Exact copies of the records below are needed, free of pictures.
Top of Input material
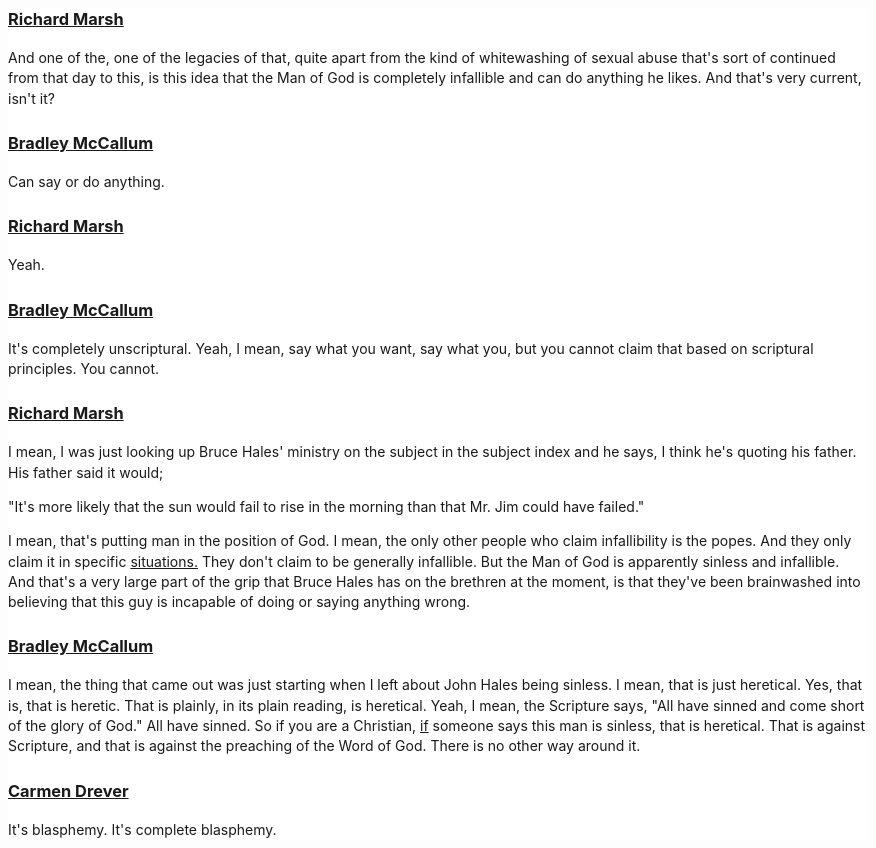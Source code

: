### [**Richard Marsh**](https://www.youtube.com/watch?v=QatwIVfjW94&t=3456s)

And one of the, one of the legacies of that, quite apart from the kind of whitewashing of sexual abuse that's sort of continued from that day to this, is this idea that the Man of God is completely infallible and can do anything he likes. And that's very current, isn't it?

### [**Bradley McCallum**](https://www.youtube.com/watch?v=QatwIVfjW94&t=3476s)

Can say or do anything.

### [**Richard Marsh**](https://www.youtube.com/watch?v=QatwIVfjW94&t=3478s)

Yeah.

### [**Bradley McCallum**](https://www.youtube.com/watch?v=QatwIVfjW94&t=3479s)

It's completely unscriptural. Yeah, I mean, say what you want, say what you, but you cannot claim that based on scriptural principles. You cannot.

### [**Richard Marsh**](https://www.youtube.com/watch?v=QatwIVfjW94&t=3493s)

I mean, I was just looking up Bruce Hales' ministry on the subject in the subject index and he says, I think he's quoting his father. His father said it would;

 "It's more likely that the sun would fail to rise in the morning than that Mr. Jim could have failed."

 I mean, that's putting man in the position of God. I mean, the only other people who claim infallibility is the popes. And they only claim it in specific [situations.](https://www.youtube.com/watch?v=QatwIVfjW94&t=3523s) They don't claim to be generally infallible. But the Man of God is apparently sinless and infallible. And that's a very large part of the grip that Bruce Hales has on the brethren at the moment, is that they've been brainwashed into believing that this guy is incapable of doing or saying anything wrong.

### [**Bradley McCallum**](https://www.youtube.com/watch?v=QatwIVfjW94&t=3542s)

I mean, the thing that came out was just starting when I left about John Hales being sinless. I mean, that is just heretical. Yes, that is, that is heretic. That is plainly, in its plain reading, is heretical. Yeah, I mean, the Scripture says, "All have sinned and come short of the glory of God." All have sinned. So if you are a Christian, [if](https://www.youtube.com/watch?v=QatwIVfjW94&t=3572s) someone says this man is sinless, that is heretical. That is against Scripture, and that is against the preaching of the Word of God. There is no other way around it.

### [**Carmen Drever**](https://www.youtube.com/watch?v=QatwIVfjW94&t=3584s)

It's blasphemy. It's complete blasphemy.
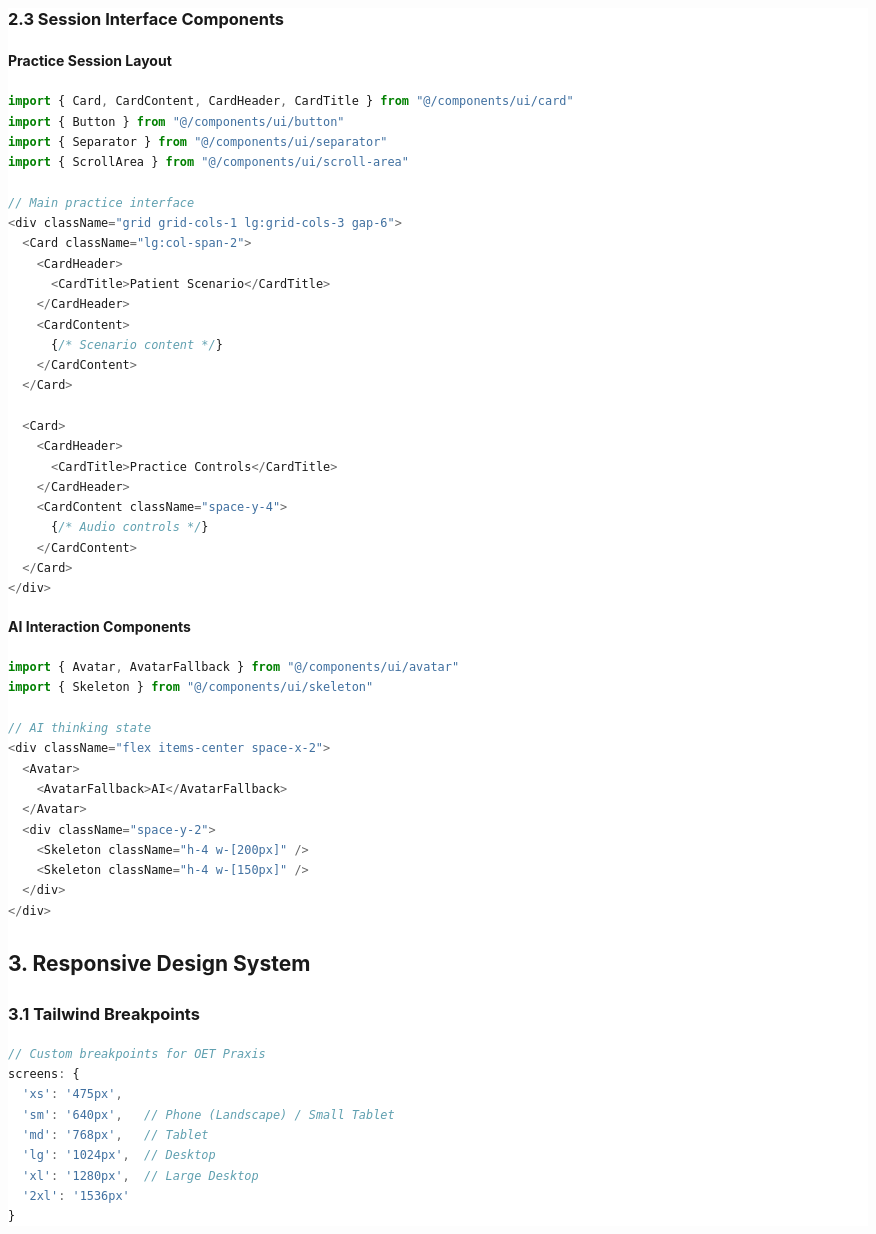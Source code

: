 ### 2.3 Session Interface Components

#### Practice Session Layout
```typescript
import { Card, CardContent, CardHeader, CardTitle } from "@/components/ui/card"
import { Button } from "@/components/ui/button"
import { Separator } from "@/components/ui/separator"
import { ScrollArea } from "@/components/ui/scroll-area"

// Main practice interface
<div className="grid grid-cols-1 lg:grid-cols-3 gap-6">
  <Card className="lg:col-span-2">
    <CardHeader>
      <CardTitle>Patient Scenario</CardTitle>
    </CardHeader>
    <CardContent>
      {/* Scenario content */}
    </CardContent>
  </Card>
  
  <Card>
    <CardHeader>
      <CardTitle>Practice Controls</CardTitle>
    </CardHeader>
    <CardContent className="space-y-4">
      {/* Audio controls */}
    </CardContent>
  </Card>
</div>
```

#### AI Interaction Components
```typescript
import { Avatar, AvatarFallback } from "@/components/ui/avatar"
import { Skeleton } from "@/components/ui/skeleton"

// AI thinking state
<div className="flex items-center space-x-2">
  <Avatar>
    <AvatarFallback>AI</AvatarFallback>
  </Avatar>
  <div className="space-y-2">
    <Skeleton className="h-4 w-[200px]" />
    <Skeleton className="h-4 w-[150px]" />
  </div>
</div>
```

## 3. Responsive Design System

### 3.1 Tailwind Breakpoints
```javascript
// Custom breakpoints for OET Praxis
screens: {
  'xs': '475px',
  'sm': '640px',   // Phone (Landscape) / Small Tablet
  'md': '768px',   // Tablet
  'lg': '1024px',  // Desktop
  'xl': '1280px',  // Large Desktop
  '2xl': '1536px'
}
```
Bottom of Input material
• [Response to this task]:
Source code

:### [**Richard Marsh**](https://www.youtube.com/watch?v=QatwIVfjW94&t=3456s)

And one of the, one of the legacies of that, quite apart from the kind of whitewashing of sexual abuse that's sort of continued from that day to this, is this idea that the Man of God is completely infallible and can do anything he likes. And that's very current, isn't it?

### [**Bradley McCallum**](https://www.youtube.com/watch?v=QatwIVfjW94&t=3476s)

Can say or do anything.

### [**Richard Marsh**](https://www.youtube.com/watch?v=QatwIVfjW94&t=3478s)

Yeah.

### [**Bradley McCallum**](https://www.youtube.com/watch?v=QatwIVfjW94&t=3479s)

It's completely unscriptural. Yeah, I mean, say what you want, say what you, but you cannot claim that based on scriptural principles. You cannot.

### [**Richard Marsh**](https://www.youtube.com/watch?v=QatwIVfjW94&t=3493s)

I mean, I was just looking up Bruce Hales' ministry on the subject in the subject index and he says, I think he's quoting his father. His father said it would;

 "It's more likely that the sun would fail to rise in the morning than that Mr. Jim could have failed."

 I mean, that's putting man in the position of God. I mean, the only other people who claim infallibility is the popes. And they only claim it in specific [situations.](https://www.youtube.com/watch?v=QatwIVfjW94&t=3523s) They don't claim to be generally infallible. But the Man of God is apparently sinless and infallible. And that's a very large part of the grip that Bruce Hales has on the brethren at the moment, is that they've been brainwashed into believing that this guy is incapable of doing or saying anything wrong.

### [**Bradley McCallum**](https://www.youtube.com/watch?v=QatwIVfjW94&t=3542s)

I mean, the thing that came out was just starting when I left about John Hales being sinless. I mean, that is just heretical. Yes, that is, that is heretic. That is plainly, in its plain reading, is heretical. Yeah, I mean, the Scripture says, "All have sinned and come short of the glory of God." All have sinned. So if you are a Christian, [if](https://www.youtube.com/watch?v=QatwIVfjW94&t=3572s) someone says this man is sinless, that is heretical. That is against Scripture, and that is against the preaching of the Word of God. There is no other way around it.

### [**Carmen Drever**](https://www.youtube.com/watch?v=QatwIVfjW94&t=3584s)

It's blasphemy. It's complete blasphemy.
Source code

: ### 2.3 Session Interface Components

#### Practice Session Layout
```typescript
import { Card, CardContent, CardHeader, CardTitle } from "@/components/ui/card"
import { Button } from "@/components/ui/button"
import { Separator } from "@/components/ui/separator"
import { ScrollArea } from "@/components/ui/scroll-area"

// Main practice interface
<div className="grid grid-cols-1 lg:grid-cols-3 gap-6">
  <Card className="lg:col-span-2">
    <CardHeader>
      <CardTitle>Patient Scenario</CardTitle>
    </CardHeader>
    <CardContent>
      {/* Scenario content */}
    </CardContent>
  </Card>
  
  <Card>
    <CardHeader>
      <CardTitle>Practice Controls</CardTitle>
    </CardHeader>
    <CardContent className="space-y-4">
      {/* Audio controls */}
    </CardContent>
  </Card>
</div>
```

#### AI Interaction Components
```typescript
import { Avatar, AvatarFallback } from "@/components/ui/avatar"
import { Skeleton } from "@/components/ui/skeleton"

// AI thinking state
<div className="flex items-center space-x-2">
  <Avatar>
    <AvatarFallback>AI</AvatarFallback>
  </Avatar>
  <div className="space-y-2">
    <Skeleton className="h-4 w-[200px]" />
    <Skeleton className="h-4 w-[150px]" />
  </div>
</div>
```

## 3. Responsive Design System

### 3.1 Tailwind Breakpoints
```javascript
// Custom breakpoints for OET Praxis
screens: {
  'xs': '475px',
  'sm': '640px',   // Phone (Landscape) / Small Tablet
  'md': '768px',   // Tablet
  'lg': '1024px',  // Desktop
  'xl': '1280px',  // Large Desktop
  '2xl': '1536px'
}
```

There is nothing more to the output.